Exercise goal =>
Use the entries below and reproduce exactly the lines from the one containing "2 running, 496 pending" down to the one containing "NumberedTask(n=7), NumberedTask(n=18), NumberedTask(n=3)", both of them included.

————————

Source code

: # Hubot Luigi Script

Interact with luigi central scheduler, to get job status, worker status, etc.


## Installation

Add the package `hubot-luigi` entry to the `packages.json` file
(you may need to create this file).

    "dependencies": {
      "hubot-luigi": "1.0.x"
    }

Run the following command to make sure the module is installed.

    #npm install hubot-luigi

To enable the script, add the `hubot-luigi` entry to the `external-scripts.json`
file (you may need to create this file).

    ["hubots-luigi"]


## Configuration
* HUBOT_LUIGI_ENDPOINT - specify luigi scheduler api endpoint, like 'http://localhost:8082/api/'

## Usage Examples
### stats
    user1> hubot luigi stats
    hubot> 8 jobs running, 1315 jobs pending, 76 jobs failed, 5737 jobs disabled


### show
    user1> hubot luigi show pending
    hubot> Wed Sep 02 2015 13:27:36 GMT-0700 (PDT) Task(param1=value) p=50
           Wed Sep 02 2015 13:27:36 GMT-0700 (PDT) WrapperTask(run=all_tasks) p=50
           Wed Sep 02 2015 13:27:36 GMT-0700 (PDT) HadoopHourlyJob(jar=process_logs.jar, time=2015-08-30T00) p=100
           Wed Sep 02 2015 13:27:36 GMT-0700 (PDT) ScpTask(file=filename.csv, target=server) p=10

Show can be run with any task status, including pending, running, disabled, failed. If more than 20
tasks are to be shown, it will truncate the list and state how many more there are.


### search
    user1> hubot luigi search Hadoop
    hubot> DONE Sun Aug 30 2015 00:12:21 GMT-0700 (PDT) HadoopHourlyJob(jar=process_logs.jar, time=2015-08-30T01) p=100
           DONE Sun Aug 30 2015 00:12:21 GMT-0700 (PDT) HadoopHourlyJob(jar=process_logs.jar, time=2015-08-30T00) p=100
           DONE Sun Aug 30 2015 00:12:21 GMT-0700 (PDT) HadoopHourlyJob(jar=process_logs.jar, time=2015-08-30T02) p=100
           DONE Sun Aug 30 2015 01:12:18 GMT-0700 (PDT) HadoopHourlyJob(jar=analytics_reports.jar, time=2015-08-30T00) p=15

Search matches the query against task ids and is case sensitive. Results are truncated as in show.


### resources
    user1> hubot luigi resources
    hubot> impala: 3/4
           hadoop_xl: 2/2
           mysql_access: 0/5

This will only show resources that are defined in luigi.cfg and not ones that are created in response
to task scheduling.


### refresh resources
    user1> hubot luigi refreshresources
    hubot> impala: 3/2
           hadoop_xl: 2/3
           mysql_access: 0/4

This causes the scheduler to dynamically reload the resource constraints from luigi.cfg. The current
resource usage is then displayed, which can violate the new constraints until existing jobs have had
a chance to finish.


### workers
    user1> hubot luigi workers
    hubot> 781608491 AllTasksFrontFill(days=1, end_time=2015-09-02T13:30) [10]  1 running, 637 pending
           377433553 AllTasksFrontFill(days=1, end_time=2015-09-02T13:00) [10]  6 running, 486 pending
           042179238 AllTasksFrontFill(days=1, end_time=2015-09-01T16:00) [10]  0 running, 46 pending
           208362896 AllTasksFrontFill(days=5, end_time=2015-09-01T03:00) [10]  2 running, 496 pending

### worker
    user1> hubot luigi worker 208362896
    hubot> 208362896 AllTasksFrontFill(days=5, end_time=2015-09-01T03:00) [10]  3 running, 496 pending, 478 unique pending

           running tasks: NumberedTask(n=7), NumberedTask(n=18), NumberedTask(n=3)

————————

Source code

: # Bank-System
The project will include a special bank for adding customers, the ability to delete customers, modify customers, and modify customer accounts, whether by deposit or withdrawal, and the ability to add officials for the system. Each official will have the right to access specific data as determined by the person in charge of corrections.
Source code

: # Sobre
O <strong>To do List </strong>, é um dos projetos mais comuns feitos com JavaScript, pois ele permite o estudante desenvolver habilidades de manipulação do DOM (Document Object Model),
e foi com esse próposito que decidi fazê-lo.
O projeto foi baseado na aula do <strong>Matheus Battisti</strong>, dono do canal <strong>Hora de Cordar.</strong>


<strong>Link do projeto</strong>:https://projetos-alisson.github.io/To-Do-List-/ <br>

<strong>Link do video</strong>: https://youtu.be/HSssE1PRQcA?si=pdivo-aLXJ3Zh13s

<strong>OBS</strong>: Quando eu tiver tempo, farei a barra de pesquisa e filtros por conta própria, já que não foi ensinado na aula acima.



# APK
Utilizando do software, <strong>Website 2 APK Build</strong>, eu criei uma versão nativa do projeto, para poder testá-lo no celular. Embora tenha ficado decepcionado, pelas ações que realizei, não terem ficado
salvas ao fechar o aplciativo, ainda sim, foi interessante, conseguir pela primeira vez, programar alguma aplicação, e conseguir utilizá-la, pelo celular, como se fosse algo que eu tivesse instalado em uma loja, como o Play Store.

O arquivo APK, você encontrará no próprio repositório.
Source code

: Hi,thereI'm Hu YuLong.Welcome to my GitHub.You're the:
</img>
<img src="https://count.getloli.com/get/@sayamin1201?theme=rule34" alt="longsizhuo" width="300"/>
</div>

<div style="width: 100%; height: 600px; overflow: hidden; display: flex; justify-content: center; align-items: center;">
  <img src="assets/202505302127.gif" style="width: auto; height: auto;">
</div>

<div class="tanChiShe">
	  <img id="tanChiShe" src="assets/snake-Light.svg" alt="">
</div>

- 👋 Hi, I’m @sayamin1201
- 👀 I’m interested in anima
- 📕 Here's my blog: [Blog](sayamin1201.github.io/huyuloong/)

————————

Expected answer =>
           208362896 AllTasksFrontFill(days=5, end_time=2015-09-01T03:00) [10]  2 running, 496 pending

### worker
    user1> hubot luigi worker 208362896
    hubot> 208362896 AllTasksFrontFill(days=5, end_time=2015-09-01T03:00) [10]  3 running, 496 pending, 478 unique pending

           running tasks: NumberedTask(n=7), NumberedTask(n=18), NumberedTask(n=3)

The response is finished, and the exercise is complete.